===== GIVEN INFORMATION
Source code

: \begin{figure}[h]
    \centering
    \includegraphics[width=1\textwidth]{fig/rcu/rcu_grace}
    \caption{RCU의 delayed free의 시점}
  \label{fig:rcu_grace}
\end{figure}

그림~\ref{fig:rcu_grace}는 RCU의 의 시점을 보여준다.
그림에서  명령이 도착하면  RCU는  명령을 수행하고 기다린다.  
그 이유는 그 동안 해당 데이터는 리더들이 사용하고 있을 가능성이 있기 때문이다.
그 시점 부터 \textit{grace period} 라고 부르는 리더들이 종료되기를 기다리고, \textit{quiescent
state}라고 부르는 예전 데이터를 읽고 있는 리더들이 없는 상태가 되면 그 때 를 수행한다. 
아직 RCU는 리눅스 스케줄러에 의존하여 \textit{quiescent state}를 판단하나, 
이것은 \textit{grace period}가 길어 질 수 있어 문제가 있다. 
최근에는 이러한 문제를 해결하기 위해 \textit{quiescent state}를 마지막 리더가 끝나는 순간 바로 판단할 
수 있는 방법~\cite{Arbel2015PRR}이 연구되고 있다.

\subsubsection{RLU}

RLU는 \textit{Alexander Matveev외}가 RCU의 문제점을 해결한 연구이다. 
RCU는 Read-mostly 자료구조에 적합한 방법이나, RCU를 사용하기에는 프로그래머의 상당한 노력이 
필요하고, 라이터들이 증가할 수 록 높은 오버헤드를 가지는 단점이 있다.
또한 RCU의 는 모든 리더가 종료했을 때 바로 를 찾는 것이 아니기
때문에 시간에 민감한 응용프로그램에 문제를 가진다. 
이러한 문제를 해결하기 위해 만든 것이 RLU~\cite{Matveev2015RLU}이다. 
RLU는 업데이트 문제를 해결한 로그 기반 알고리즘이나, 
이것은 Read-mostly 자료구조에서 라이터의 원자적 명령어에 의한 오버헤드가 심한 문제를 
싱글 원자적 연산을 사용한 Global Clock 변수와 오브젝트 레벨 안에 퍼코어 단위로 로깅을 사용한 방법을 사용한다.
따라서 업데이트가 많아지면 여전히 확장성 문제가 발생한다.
==========
Output these and nothing else: the lines from the one holding "필요하고, 라이터들이 증가할 수 록 높은 오버헤드를 가지는 단점이 있다." through the final line of the entries above, exactly as they appear.

필요하고, 라이터들이 증가할 수 록 높은 오버헤드를 가지는 단점이 있다.
또한 RCU의 는 모든 리더가 종료했을 때 바로 를 찾는 것이 아니기
때문에 시간에 민감한 응용프로그램에 문제를 가진다. 
이러한 문제를 해결하기 위해 만든 것이 RLU~\cite{Matveev2015RLU}이다. 
RLU는 업데이트 문제를 해결한 로그 기반 알고리즘이나, 
이것은 Read-mostly 자료구조에서 라이터의 원자적 명령어에 의한 오버헤드가 심한 문제를 
싱글 원자적 연산을 사용한 Global Clock 변수와 오브젝트 레벨 안에 퍼코어 단위로 로깅을 사용한 방법을 사용한다.
따라서 업데이트가 많아지면 여전히 확장성 문제가 발생한다.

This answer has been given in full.